Altri esperti, come per esempio Zülfikar Doğan su Al-Monitor, hanno parlato di una “tensione calcolata”, di uno scontro artificiale suscitato da Erdogan per ragioni elettorali. Secondo questa teoria, Erdogan ha studiato dal manuale del populismo tradizionale e ha creato un nemico esterno intorno a cui coagulare la rabbia delle masse: “Anche durante le doppie elezioni del 2015 Erdogan aveva usato una strategia simile per attaccare l’occidente e l’Europa e far passare l’idea di un’eccezionalità turca messa sotto assedio.

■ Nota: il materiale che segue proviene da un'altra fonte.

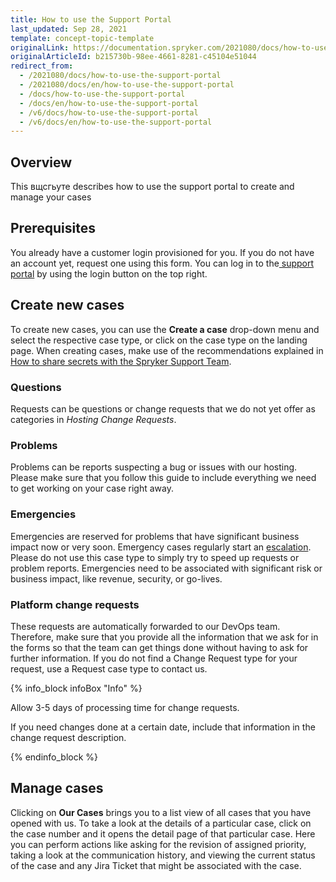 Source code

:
 ```yaml
---
title: How to use the Support Portal
last_updated: Sep 28, 2021
template: concept-topic-template
originalLink: https://documentation.spryker.com/2021080/docs/how-to-use-the-support-portal
originalArticleId: b215730b-98ee-4661-8281-c45104e51044
redirect_from:
  - /2021080/docs/how-to-use-the-support-portal
  - /2021080/docs/en/how-to-use-the-support-portal
  - /docs/how-to-use-the-support-portal
  - /docs/en/how-to-use-the-support-portal
  - /v6/docs/how-to-use-the-support-portal
  - /v6/docs/en/how-to-use-the-support-portal
---
```


## Overview

This вщсгьуте describes how to use the support portal to create and manage your cases

## Prerequisites

You already have a customer login provisioned for you. If you do not have an account yet, request one using this form.
You can log in to the[ support portal](https://support.spryker.com) by using the login button on the top right.

## Create new cases

To create new cases, you can use the **Create a case** drop-down menu and select the respective case type, or click on the case type on the landing page. When creating cases, make use of the recommendations explained in [How to share secrets with the Spryker Support Team](/docs/scos/user/intro-to-spryker/support/how-to-share-secrets-with-the-spryker-support-team.html).

### Questions

Requests can be questions or change requests that we do not yet offer as categories in *Hosting Change Requests*.

### Problems

Problems can be reports suspecting a bug or issues with our hosting. Please make sure that you follow this guide to include everything we need to get working on your case right away.

### Emergencies

Emergencies are reserved for problems that have significant business impact now or very soon. Emergency cases regularly start an [escalation](/docs/scos/user/intro-to-spryker/support/escalations.html). Please do not use this case type to simply try to speed up requests or problem reports. Emergencies need to be associated with significant risk or business impact, like revenue, security, or go-lives.

### Platform change requests

These requests are automatically forwarded to our DevOps team. Therefore, make sure that you provide all the information that we ask for in the forms so that the team can get things done without having to ask for further information. If you do not find a Change Request type for your request, use a Request case type to contact us.

{% info_block infoBox "Info" %}

Allow 3-5 days of processing time for change requests.

If you need changes done at a certain date, include that information in the change request description.

{% endinfo_block %}

## Manage cases

Clicking on **Our Cases** brings you to a list view of all cases that you have opened with us. To take a look at the details of a particular case, click on the case number and it opens the detail page of that particular case. Here you can perform actions like asking for the revision of assigned priority, taking a look at the communication history, and viewing the current status of the case and any Jira Ticket that might be associated with the case.
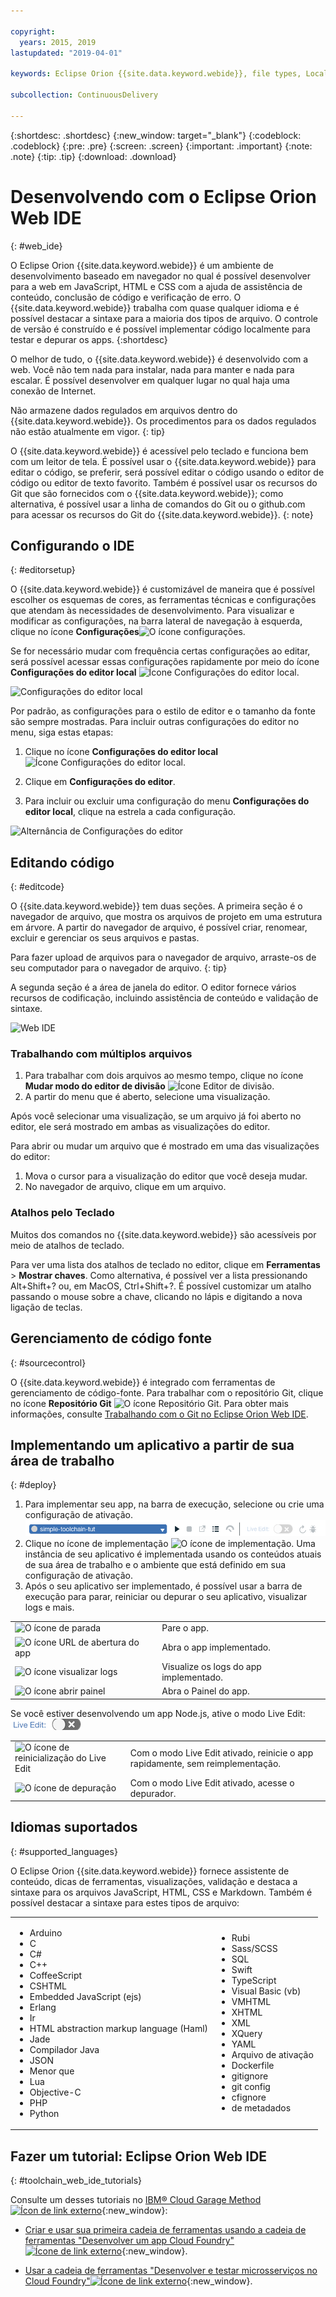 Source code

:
 ```yaml
---

copyright:
  years: 2015, 2019
lastupdated: "2019-04-01"

keywords: Eclipse Orion {{site.data.keyword.webide}}, file types, Local Editor Settings icon

subcollection: ContinuousDelivery

---
```


{:shortdesc: .shortdesc}
{:new_window: target="_blank"}
{:codeblock: .codeblock}
{:pre: .pre}
{:screen: .screen}
{:important: .important}
{:note: .note}
{:tip: .tip}
{:download: .download}

# Desenvolvendo com o Eclipse Orion Web IDE
{: #web_ide}

O Eclipse Orion {{site.data.keyword.webide}} é um ambiente de desenvolvimento baseado em
navegador no qual é possível desenvolver para a web em JavaScript, HTML e CSS com a ajuda de assistência de
conteúdo, conclusão de código e verificação de erro. O {{site.data.keyword.webide}} trabalha com quase qualquer idioma e é possível destacar a sintaxe para a maioria dos tipos de arquivo. O controle de versão é construído e é possível implementar código localmente para testar e depurar os apps.
{:shortdesc}

O melhor de tudo, o {{site.data.keyword.webide}} é desenvolvido com a web. Você não tem nada para instalar, nada para manter e nada para escalar. É possível desenvolver em qualquer lugar no qual haja uma conexão de Internet.

Não armazene dados regulados em arquivos dentro do {{site.data.keyword.webide}}. Os procedimentos para os dados regulados não estão atualmente em vigor.
{: tip}

O {{site.data.keyword.webide}} é acessível pelo teclado e funciona bem com um leitor de tela. É possível usar o {{site.data.keyword.webide}} para editar o código, se preferir, será possível editar o código usando o editor de código ou editor de texto favorito. Também é possível usar os recursos do Git que são fornecidos com o {{site.data.keyword.webide}}; como alternativa, é possível usar a linha de comandos do Git ou o github.com para acessar os recursos do Git do {{site.data.keyword.webide}}.
{: note}

## Configurando o IDE
{: #editorsetup}

O {{site.data.keyword.webide}} é customizável de maneira que é possível escolher os esquemas de cores, as ferramentas técnicas e configurações que atendam às necessidades de desenvolvimento. Para visualizar e modificar as configurações, na barra lateral de navegação à esquerda, clique no ícone **Configurações**<img class="inline" src="images/webide_settings_icon_light_small.png"  alt="O ícone configurações">.

Se for necessário mudar com frequência certas configurações ao editar, será possível acessar essas configurações rapidamente por meio do ícone **Configurações do editor local** <img class="inline" src="images/webide_local_settings_icon_light_small.png"  alt="Ícone Configurações do editor local">.

![Configurações do editor local](images/webide_local_editor_settings_light.png)

Por padrão, as configurações para o estilo de editor e o tamanho da fonte são sempre mostradas. Para incluir outras configurações do editor no menu, siga estas etapas:

1. Clique no ícone **Configurações do editor local** <img class="inline" src="images/webide_local_settings_icon_light_small.png"  alt="Ícone Configurações do editor local">.

2. Clique em **Configurações do editor**.

3. Para incluir ou excluir uma configuração do menu **Configurações do editor local**, clique na estrela a cada configuração.

![Alternância de Configurações do editor](images/webide_editor_settings_toggle_light.png)


## Editando código
{: #editcode}

O {{site.data.keyword.webide}} tem duas seções. A primeira seção é o navegador de arquivo, que mostra os arquivos de projeto em uma estrutura em árvore. A partir do navegador de arquivo, é possível criar, renomear, excluir e gerenciar os seus arquivos e pastas.

Para fazer upload de arquivos para o navegador de arquivo, arraste-os de seu computador para o navegador de arquivo.
{: tip}

A segunda seção é a área de janela do editor. O editor fornece vários recursos de codificação, incluindo assistência de conteúdo e validação de sintaxe.

![Web IDE](images/webide_light.png)

### Trabalhando com múltiplos arquivos
1. Para trabalhar com dois arquivos ao mesmo tempo, clique no ícone **Mudar modo do editor de divisão** <img class="inline" src="images/webide_split_editor_icon_light_small.png"  alt="Ícone Editor de divisão">.
2. A partir do menu que é aberto, selecione uma visualização.

 Após você selecionar uma visualização, se um arquivo já foi aberto no editor, ele será mostrado em ambas as visualizações do editor.

 Para abrir ou mudar um arquivo que é mostrado em uma das visualizações do editor:
 1. Mova o cursor para a visualização do editor que você deseja mudar.
 2. No navegador de arquivo, clique em um arquivo.

### Atalhos pelo Teclado
Muitos dos comandos no {{site.data.keyword.webide}} são acessíveis por meio de atalhos de teclado.

Para ver uma lista dos atalhos de teclado no editor, clique em **Ferramentas** > **Mostrar chaves**. Como alternativa, é possível ver a lista pressionando Alt+Shift+? ou, em MacOS, Ctrl+Shift+?. É possível customizar um atalho passando o mouse sobre a chave, clicando no lápis e digitando a nova ligação de teclas.

## Gerenciamento de código fonte
{: #sourcecontrol}

O {{site.data.keyword.webide}} é integrado com ferramentas de gerenciamento de código-fonte. Para trabalhar com o repositório Git, clique no ícone **Repositório Git** <img class="inline" src="images/webide_git_icon_light_small.png"  alt="O ícone Repositório Git">.  Para obter mais informações, consulte
[Trabalhando com o Git no Eclipse
Orion Web IDE](/docs/services/ContinuousDelivery?topic=ContinuousDelivery-git_web_ide#git_web_ide).

## Implementando um aplicativo a partir de sua área de trabalho
{: #deploy}

1. Para implementar seu app, na barra de execução, selecione ou crie uma configuração de ativação.
 ![Barra de execução](images/webide_runbar_light.png)   
1. Clique no ícone de implementação <img class="inline" src="images/webide_deploy_button_light_small.png"  alt="O ícone de implementação">. Uma instância de seu aplicativo é implementada usando os conteúdos atuais de sua área de trabalho e o ambiente que está definido em sua configuração de ativação.
2. Após o seu aplicativo ser implementado, é possível usar a barra de execução para parar, reiniciar ou depurar o seu aplicativo, visualizar logs e mais.

<table role="presentation">
<tr><td><img src="./images/stop_button.png"  alt="O ícone de parada"></td><td>Pare o app.</td></tr>
<tr><td> <img src="./images/open_app_url.png"  alt="O ícone URL de abertura do app"></td><td> Abra o app implementado.</td></tr>
<tr><td><img src="./images/view_logs.png"  alt="O ícone visualizar logs"></td><td>Visualize os logs do app implementado.</td></tr>
<tr><td><img src="./images/open_dashboard.png"  alt="O ícone abrir painel"></td><td>Abra o Painel do app.</td></tr>
</table>

Se você estiver desenvolvendo um app Node.js, ative o modo Live Edit: <img  src="./images/enable_live_edit.png"  alt="A régua de controle de ativação do Live Edit">

<table role="presentation"><tr><td><img src="./images/live_edit_restart.png"  alt="O ícone de reinicialização do Live Edit"></td><td>Com o modo Live Edit ativado, reinicie o app rapidamente, sem reimplementação.</td></tr>
<tr><td> <img src="./images/debug_icon.png"  alt="O ícone de depuração"></td>
<td>Com o modo Live Edit ativado, acesse o depurador.
</td></tr>
</table>

<!-- 3/6/2016: bl commands don't work with V2/CD
## Editing outside of the {{site.data.keyword.webide}}
{: #editlocal}

To use an editor besides the {{site.data.keyword.webide}}, set up {{site.data.keyword.Bluemix_live}} so that you can work directly with your project files in any tool. {{site.data.keyword.Bluemix_live_notm}} is a command-line application that synchronizes the changes in your local file system with your cloud workspace in {{site.data.keyword.Bluemix_short}}.

### Before you begin

Download and install the [{{site.data.keyword.Bluemix_live_notm}} command-line interface ![External link icon](../../icons/launch-glyph.svg "External link icon")](http://livesyncdownload.ng.bluemix.net){: new_window}.

### Synchronizing your local environment with {{site.data.keyword.Bluemix_notm}}
{: #edit_local_download}

1. Open a command-line window.
2. Sign in to {{site.data.keyword.Bluemix_notm}}:

	```
	bl login
	```
	{: pre}

3. When you are prompted, enter your IBMid and password.
4. View a list of your {{site.data.keyword.Bluemix_notm}} projects:

	```
	bl projects
	```
	{: pre}

4. Synchronize your local environment with your project on {{site.data.keyword.Bluemix_notm}}:

	```
	bl sync projectName
	```
	{: pre}

where `projectName` is your {{site.data.keyword.Bluemix_notm}} app's name.

When you are finished editing, enter `q` to end synchronization.

### Enabling the Desktop Sync feature to edit code locally

The Desktop Sync feature is like Live Edit mode for the command line. You need the Desktop Sync feature to debug on the command line.
1. In another command-line window, enable the Desktop Sync feature:

	```
	cd localDirectory
	bl start
	```
	{: codeblock}

2. Use the launch configuration that you created in the {{site.data.keyword.webide}}. After you select the launch configuration, the Desktop Sync feature is enabled in your local environment. In the command-line window that you just opened, you can view the app's URL, the debug URL, the manage URL, and view the {{site.data.keyword.Bluemix_live_notm}} state.

3. Refresh the browser and verify that you can see the changes that you saved to static files in the local workspace.

### Disabling the Desktop Sync feature

1. In the second command-line window, enter `bl stop`.
2. In the first command-line window, enter `q`.

-->

## Idiomas suportados
{: #supported_languages}

O Eclipse Orion {{site.data.keyword.webide}} fornece assistente de conteúdo, dicas de ferramentas, visualizações, validação e destaca a sintaxe para os arquivos JavaScript, HTML, CSS e Markdown. Também é possível destacar a sintaxe para estes tipos de arquivo:

<table role="presentation">
<tr>
<td>
<ul><li>Arduino
</li><li>C</li>
<li>C#
</li><li>C++
</li><li>CoffeeScript
</li><li>CSHTML
</li><li>Embedded JavaScript (ejs)
</li><li>Erlang
</li><li>Ir
</li><li>HTML abstraction markup language (Haml)
</li><li>Jade
</li><li>Compilador Java
</li><li>JSON
</li><li>Menor que  
</li><li>Lua  
</li><li>Objective-C
</li><li>PHP
</li><li>Python</li></ul>
</td>
<td>
<ul><li>Rubi
</li><li>Sass/SCSS
</li><li>SQL
</li><li>Swift
</li><li>TypeScript
</li><li>Visual Basic (vb)
</li><li>VMHTML
</li><li>XHTML
</li><li>XML
</li><li>XQuery
</li><li>YAML
</li><li>Arquivo de ativação 	
</li><li>Dockerfile
</li><li>gitignore
</li><li>git config
</li><li>cfignore
</li><li>de metadados
</li></ul>
</td>
</tr>
</table>

## Fazer um tutorial: Eclipse Orion Web IDE
{: #toolchain_web_ide_tutorials}

Consulte um desses tutoriais no [IBM&reg; Cloud Garage Method ![Ícon de link externo](../../icons/launch-glyph.svg "Ícone de link externo")](https://www.ibm.com/cloud/garage){:new_window}:

  * [Criar e usar sua primeira cadeia de ferramentas usando a cadeia de ferramentas "Desenvolver um app Cloud Foundry" ![Ícone de link externo](../../icons/launch-glyph.svg "Ícone de link externo")](https://www.ibm.com/cloud/garage/tutorials/introduce-develop-cloud-foundry-app-toolchain){:new_window}.

  * [Usar a cadeia de ferramentas "Desenvolver e testar microsserviços no Cloud Foundry"![Ícone de link externo](../../icons/launch-glyph.svg "Ícone de link externo")](https://www.ibm.com/cloud/garage/tutorials/use-develop-test-microservices-on-cloud-foundry-toolchain){:new_window}.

Anche in quei casi, il leader turco si era presentato come l’unico garante dei cittadini contro l’attacco europeo”, dice Torelli.
La reazione dell’Europa
Nel 2015, tuttavia, gli attacchi di Erdogan all’Europa non erano dello stesso livello di violenza, né le ragioni di interdipendenza così forti come l’accordo sui migranti, e dunque la domanda resta: fino a che punto vorrà spingersi Erdogan? La sua retorica durissima sta già indebolendo la pazienza dei partner europei, che pure da tempo hanno imparato a sopportare le intemerate che il leader turco pronuncia per il consumo dell’elettorato interno. Angela Merkel ha fatto dell’appeasement con la Turchia un’arte per cui è stata attaccata e accusata di essere ostaggio passivo degli umori del sultano. La sua scommessa, infine, ha pagato politicamente, ma negli ultimi giorni l’insofferenza della cancelliera nei confronti di Erdogan si è fatta sempre più evidente: forse, con le accuse ripetute di nazismo, il leader turco ha già superato una linea rossa. “Dopo che sarà passato il referendum turco, almeno a giudicare dai sondaggi, ed Erdogan avrà assunto poteri quasi illimitati ciò che sarà interessante vedere – dice Torelli – è se l’Europa deciderà di reagire in qualche modo o continuerà a fare finta di niente”.